Plain-text document sources:
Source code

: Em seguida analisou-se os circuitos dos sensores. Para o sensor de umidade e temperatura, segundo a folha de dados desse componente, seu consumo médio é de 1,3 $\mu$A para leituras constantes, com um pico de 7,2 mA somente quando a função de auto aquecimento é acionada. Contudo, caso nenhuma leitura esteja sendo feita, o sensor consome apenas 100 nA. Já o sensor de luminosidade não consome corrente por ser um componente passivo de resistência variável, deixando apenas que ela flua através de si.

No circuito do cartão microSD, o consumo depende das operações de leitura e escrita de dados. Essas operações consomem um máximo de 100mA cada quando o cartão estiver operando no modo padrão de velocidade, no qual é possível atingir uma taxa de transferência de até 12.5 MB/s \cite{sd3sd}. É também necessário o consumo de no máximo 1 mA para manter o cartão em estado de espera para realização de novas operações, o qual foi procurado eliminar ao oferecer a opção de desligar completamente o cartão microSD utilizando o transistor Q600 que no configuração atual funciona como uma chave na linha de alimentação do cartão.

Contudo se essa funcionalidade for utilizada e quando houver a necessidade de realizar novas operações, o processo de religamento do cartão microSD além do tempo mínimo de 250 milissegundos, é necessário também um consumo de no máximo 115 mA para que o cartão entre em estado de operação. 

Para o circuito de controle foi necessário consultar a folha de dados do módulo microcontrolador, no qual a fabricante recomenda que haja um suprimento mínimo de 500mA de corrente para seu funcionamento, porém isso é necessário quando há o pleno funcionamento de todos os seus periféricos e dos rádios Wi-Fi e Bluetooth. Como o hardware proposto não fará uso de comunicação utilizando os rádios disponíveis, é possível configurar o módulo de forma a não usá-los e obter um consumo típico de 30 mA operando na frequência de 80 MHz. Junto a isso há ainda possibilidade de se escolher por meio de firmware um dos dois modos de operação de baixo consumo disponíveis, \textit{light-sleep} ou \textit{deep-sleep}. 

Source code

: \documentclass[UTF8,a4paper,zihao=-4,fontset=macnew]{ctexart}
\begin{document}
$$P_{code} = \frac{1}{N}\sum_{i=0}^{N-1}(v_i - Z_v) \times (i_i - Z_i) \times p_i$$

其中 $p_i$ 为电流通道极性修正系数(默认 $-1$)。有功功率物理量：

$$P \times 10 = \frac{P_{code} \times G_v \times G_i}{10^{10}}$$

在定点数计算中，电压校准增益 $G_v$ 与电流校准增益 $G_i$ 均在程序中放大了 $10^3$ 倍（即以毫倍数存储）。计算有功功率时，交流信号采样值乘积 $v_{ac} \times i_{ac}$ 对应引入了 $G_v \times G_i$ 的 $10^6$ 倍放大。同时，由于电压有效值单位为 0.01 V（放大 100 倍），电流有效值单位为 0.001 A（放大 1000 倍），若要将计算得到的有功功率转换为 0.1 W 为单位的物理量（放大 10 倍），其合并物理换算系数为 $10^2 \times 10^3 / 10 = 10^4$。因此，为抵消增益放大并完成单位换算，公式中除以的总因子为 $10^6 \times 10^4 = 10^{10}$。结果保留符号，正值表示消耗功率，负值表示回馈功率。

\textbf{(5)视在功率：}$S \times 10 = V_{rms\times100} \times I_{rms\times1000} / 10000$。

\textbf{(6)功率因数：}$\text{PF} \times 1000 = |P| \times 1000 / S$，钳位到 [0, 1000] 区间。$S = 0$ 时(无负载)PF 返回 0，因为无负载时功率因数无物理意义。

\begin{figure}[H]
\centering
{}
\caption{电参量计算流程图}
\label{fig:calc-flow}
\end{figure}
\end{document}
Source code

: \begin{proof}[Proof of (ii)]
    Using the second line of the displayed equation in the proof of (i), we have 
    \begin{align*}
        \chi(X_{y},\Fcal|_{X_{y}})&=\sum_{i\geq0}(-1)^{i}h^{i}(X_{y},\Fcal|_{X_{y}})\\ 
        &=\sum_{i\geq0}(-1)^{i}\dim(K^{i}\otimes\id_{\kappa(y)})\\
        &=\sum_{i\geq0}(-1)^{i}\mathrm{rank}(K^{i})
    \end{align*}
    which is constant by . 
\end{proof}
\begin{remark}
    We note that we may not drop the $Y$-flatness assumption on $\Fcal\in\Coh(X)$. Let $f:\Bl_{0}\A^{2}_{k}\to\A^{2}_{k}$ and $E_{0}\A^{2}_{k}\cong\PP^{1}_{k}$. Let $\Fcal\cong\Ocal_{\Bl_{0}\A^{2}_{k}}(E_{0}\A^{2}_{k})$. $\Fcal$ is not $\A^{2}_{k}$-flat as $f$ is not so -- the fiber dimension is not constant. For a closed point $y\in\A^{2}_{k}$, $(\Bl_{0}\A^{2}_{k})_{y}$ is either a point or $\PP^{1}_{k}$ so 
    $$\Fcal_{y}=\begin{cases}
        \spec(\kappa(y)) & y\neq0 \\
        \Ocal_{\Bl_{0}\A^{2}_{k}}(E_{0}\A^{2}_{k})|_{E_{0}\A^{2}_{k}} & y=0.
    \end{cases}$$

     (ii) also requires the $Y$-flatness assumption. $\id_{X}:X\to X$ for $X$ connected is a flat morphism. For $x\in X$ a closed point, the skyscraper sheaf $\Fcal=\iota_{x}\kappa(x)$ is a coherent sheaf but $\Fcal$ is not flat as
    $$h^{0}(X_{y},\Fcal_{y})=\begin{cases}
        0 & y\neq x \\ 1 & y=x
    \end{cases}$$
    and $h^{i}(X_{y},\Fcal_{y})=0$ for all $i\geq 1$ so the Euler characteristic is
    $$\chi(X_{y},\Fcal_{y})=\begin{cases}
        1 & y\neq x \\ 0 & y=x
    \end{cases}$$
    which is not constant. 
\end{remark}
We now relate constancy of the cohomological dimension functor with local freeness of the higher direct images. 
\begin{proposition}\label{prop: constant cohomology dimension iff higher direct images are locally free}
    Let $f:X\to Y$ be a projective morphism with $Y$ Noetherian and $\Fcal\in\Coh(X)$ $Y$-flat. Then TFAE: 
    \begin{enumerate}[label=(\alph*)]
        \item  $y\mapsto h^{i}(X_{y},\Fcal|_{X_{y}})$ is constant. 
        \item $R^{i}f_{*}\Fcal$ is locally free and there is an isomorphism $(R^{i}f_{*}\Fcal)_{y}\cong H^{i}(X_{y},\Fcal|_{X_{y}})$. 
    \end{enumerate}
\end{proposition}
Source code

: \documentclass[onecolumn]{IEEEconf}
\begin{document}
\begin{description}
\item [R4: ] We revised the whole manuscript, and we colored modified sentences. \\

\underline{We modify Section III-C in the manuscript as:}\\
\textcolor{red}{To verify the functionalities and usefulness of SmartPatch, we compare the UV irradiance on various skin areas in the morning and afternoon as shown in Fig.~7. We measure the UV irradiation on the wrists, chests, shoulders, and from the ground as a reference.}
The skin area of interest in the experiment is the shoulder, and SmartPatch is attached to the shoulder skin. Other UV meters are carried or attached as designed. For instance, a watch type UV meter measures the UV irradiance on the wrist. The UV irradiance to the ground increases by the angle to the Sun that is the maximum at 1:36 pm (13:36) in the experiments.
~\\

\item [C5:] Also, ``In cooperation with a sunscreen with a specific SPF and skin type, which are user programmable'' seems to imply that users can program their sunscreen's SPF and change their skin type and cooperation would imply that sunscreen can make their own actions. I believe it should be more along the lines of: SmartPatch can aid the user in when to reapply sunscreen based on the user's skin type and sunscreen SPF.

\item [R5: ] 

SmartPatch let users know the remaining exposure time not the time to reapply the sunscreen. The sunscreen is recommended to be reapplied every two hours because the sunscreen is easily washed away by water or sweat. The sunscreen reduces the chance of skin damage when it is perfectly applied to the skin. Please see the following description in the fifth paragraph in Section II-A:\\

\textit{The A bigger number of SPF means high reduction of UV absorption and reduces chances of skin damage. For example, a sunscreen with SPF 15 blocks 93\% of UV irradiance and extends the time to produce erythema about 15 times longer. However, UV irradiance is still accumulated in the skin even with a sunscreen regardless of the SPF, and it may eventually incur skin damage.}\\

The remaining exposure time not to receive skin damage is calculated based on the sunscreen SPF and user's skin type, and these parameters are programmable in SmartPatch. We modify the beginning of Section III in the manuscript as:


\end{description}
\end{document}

#### INSTRUCTIONS TO FOLLOW:
Using the records given above, list every line that includes the word "enumerate".

#### ANSWER FOR THE TASK:
    \begin{enumerate}[label=(\alph*)]
    \end{enumerate}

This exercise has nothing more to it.